Spammers have perfected the art of subverting Microsoft's popular rich text format [RTF] document files to evade malware detection, Cisco's Talos security engineering group has found.

Talos analysed an email spam campaign that aims to distribute the Loki Bot password stealer, and found that the attachment carrying the malware was only detected by three out 45 scanning engines at Google's VirusTotal service.
The malware is currently being sent to millions of users around the world, with most of the emails containing a fake invoice attachment, an RTF file.
Although the RTF file contains an old exploit from 2012 that takes advantage of Microsoft's object linking and embedding (OLE) technology to carry malware that's executed when users open the email attachment, it is succesfully evading security software.
The attackers have "gone out of their way" to alter the RTF file with several modifications and make it more difficult for scanning engines to analyse it.
This includes removing the correct RTF header in the file, and replacing it with one from a portable network graphics (PNG) image.

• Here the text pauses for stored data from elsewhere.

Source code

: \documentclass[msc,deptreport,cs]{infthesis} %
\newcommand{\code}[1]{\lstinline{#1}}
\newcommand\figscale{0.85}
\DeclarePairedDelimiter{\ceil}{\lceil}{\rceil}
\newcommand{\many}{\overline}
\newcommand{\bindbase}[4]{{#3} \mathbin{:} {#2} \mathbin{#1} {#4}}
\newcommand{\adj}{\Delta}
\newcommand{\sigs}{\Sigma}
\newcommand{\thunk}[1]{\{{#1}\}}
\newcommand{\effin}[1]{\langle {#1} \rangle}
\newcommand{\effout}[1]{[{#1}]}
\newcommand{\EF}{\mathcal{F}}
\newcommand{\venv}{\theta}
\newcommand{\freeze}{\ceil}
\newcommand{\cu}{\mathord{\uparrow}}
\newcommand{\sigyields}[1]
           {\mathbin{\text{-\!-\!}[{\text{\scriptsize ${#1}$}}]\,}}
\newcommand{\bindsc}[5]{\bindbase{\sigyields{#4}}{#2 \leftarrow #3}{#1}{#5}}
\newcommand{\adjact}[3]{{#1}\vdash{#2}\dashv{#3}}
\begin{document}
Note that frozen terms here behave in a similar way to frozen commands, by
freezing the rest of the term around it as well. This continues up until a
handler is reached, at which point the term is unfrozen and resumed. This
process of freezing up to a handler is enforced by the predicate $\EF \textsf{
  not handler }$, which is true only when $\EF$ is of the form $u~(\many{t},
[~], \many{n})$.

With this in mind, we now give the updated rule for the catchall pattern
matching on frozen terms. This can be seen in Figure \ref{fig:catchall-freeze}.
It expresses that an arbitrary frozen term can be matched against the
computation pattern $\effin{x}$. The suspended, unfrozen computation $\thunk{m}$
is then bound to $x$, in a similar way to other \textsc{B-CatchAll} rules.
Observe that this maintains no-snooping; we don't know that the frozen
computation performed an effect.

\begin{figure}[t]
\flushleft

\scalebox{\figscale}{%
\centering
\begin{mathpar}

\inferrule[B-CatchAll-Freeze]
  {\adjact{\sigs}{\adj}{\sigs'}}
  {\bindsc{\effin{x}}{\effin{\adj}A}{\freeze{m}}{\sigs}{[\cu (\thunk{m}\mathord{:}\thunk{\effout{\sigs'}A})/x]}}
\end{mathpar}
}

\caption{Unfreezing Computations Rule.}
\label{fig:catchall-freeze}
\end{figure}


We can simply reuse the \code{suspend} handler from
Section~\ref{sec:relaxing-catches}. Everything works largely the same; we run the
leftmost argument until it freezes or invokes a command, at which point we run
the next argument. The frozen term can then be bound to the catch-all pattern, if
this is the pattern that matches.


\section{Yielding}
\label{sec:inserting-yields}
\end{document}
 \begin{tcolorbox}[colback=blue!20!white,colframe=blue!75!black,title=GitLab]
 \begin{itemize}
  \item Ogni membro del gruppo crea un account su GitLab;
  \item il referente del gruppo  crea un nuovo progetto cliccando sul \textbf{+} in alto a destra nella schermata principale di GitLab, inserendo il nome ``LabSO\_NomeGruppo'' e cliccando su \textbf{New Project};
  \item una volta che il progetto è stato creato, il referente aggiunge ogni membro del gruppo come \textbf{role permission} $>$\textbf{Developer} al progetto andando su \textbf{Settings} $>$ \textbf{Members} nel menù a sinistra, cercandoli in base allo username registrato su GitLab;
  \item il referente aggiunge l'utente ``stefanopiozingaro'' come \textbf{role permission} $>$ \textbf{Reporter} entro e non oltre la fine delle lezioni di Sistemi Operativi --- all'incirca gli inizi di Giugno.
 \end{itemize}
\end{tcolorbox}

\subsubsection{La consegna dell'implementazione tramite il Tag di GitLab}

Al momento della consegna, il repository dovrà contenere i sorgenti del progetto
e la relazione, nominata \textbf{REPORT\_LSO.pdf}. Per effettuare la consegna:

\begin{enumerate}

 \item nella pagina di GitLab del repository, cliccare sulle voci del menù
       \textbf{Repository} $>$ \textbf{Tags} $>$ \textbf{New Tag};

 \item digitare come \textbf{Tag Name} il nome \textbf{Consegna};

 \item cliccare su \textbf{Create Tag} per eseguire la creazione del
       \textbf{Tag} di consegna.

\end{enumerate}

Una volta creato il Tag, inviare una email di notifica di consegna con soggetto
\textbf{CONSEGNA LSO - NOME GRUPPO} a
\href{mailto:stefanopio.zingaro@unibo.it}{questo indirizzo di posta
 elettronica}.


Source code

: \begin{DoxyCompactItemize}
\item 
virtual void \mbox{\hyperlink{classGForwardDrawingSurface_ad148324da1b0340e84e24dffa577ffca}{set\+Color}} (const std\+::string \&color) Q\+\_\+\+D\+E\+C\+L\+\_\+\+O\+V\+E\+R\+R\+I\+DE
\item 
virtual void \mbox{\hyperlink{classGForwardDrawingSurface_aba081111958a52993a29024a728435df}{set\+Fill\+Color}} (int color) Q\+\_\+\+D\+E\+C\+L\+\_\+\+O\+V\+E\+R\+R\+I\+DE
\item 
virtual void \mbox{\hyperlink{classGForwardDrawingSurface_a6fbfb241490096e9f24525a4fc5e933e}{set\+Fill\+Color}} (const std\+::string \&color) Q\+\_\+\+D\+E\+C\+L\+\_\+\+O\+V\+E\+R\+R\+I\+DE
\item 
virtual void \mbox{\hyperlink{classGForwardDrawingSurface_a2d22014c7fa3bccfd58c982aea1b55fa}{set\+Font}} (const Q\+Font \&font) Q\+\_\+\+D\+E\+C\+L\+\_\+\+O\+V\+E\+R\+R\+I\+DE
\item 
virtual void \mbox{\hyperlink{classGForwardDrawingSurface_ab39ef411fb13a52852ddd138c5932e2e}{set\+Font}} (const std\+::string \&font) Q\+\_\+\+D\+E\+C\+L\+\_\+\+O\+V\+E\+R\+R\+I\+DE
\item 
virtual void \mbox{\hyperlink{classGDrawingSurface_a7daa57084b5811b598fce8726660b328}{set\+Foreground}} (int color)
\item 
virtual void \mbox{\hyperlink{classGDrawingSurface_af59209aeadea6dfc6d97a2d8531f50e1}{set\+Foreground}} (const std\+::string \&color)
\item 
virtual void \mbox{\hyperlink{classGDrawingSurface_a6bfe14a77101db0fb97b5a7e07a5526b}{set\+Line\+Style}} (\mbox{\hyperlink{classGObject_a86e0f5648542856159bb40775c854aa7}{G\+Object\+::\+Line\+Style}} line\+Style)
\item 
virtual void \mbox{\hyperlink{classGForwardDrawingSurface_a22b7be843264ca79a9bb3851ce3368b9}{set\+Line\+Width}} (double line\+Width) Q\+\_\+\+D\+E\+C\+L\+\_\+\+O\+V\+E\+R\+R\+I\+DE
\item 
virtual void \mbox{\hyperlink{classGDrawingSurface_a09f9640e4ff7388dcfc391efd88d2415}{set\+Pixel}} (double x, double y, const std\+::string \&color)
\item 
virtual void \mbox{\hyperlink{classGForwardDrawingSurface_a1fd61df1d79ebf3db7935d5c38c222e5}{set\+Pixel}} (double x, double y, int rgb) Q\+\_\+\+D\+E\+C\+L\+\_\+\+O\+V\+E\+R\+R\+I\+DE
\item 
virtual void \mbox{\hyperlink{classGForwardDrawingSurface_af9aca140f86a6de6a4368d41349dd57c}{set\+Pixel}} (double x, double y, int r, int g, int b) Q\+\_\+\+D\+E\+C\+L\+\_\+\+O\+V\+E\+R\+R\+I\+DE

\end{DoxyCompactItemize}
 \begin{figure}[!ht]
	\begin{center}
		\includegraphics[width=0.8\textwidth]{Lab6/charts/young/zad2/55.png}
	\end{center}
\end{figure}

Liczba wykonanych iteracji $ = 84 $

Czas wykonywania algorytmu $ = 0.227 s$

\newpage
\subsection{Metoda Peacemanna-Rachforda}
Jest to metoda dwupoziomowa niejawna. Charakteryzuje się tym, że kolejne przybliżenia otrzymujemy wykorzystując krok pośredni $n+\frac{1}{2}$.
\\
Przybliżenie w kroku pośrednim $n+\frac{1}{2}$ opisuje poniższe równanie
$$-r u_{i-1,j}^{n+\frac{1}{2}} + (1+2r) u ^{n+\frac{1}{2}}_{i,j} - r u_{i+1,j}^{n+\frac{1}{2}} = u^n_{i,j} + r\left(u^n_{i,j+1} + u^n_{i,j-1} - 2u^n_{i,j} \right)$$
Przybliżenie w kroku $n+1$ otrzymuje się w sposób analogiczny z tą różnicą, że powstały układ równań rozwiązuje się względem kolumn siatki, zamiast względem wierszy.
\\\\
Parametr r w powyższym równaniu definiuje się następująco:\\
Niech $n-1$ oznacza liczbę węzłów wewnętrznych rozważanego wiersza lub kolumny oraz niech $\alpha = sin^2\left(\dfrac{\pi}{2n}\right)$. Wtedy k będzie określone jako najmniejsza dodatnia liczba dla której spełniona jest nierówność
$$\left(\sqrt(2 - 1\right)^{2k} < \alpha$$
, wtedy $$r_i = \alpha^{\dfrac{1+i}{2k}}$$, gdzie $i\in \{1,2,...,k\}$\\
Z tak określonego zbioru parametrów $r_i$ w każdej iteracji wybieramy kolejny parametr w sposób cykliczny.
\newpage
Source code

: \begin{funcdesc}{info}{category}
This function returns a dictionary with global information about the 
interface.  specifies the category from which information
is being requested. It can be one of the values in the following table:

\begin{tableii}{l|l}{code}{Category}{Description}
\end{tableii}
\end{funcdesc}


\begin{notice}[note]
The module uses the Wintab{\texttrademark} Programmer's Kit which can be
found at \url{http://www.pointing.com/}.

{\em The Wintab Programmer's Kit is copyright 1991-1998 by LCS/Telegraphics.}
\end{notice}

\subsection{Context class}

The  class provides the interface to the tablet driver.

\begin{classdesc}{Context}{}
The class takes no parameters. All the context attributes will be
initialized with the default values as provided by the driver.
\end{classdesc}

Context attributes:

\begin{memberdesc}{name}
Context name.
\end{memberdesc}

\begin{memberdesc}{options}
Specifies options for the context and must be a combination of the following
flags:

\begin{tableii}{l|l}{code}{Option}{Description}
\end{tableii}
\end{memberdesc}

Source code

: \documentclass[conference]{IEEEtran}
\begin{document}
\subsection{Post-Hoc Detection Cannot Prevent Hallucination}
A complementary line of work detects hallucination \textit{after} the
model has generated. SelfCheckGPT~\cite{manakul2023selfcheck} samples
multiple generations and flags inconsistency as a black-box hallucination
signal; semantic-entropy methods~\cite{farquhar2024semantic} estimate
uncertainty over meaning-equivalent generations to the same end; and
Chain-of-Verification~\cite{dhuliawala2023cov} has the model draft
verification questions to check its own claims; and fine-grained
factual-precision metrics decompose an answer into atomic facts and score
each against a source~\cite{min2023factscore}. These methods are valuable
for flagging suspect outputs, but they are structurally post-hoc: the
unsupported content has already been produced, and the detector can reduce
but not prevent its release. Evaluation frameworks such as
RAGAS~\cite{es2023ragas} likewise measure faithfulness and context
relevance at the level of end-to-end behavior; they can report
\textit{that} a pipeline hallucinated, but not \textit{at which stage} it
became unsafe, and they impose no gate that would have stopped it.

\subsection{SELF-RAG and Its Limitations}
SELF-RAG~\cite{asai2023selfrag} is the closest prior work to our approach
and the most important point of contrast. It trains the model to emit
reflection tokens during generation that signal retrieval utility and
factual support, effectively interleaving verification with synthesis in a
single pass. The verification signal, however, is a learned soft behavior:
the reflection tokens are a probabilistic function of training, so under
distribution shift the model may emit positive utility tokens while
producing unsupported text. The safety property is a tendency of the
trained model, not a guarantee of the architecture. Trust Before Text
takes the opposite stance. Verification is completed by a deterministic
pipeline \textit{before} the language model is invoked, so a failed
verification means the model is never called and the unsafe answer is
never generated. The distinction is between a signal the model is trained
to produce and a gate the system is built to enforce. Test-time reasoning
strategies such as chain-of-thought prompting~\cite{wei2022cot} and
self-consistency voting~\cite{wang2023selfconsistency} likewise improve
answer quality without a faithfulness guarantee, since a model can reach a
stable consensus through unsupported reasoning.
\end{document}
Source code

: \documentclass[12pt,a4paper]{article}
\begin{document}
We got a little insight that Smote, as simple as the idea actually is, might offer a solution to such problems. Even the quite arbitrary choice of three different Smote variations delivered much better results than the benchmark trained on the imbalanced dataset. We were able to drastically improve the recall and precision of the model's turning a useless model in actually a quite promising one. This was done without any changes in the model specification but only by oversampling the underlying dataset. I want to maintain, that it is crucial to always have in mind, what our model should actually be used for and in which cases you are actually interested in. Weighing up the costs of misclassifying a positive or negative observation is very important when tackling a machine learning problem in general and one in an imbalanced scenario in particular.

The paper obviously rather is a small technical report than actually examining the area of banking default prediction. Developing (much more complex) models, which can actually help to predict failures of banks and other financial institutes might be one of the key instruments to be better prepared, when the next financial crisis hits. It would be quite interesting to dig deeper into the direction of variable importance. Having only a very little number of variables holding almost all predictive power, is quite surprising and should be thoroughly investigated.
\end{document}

Several other malformations are added, including random ASCII and hexadecimal characters which are ignored by Microsoft applications, but deceive file scanning security software.
Talos said the malicious RTF files drop a Windows binary onto users' computers and execute it.
The binary contains the Loki Bot password stealer, and attempts to contact its control and command domain paneltestghelp.xyz.
Talos did not say who it believes is behind the malware distribution campaign; the C&C domain is registered with a Florida, United States address and is currently active on a server connected to a network in Panama.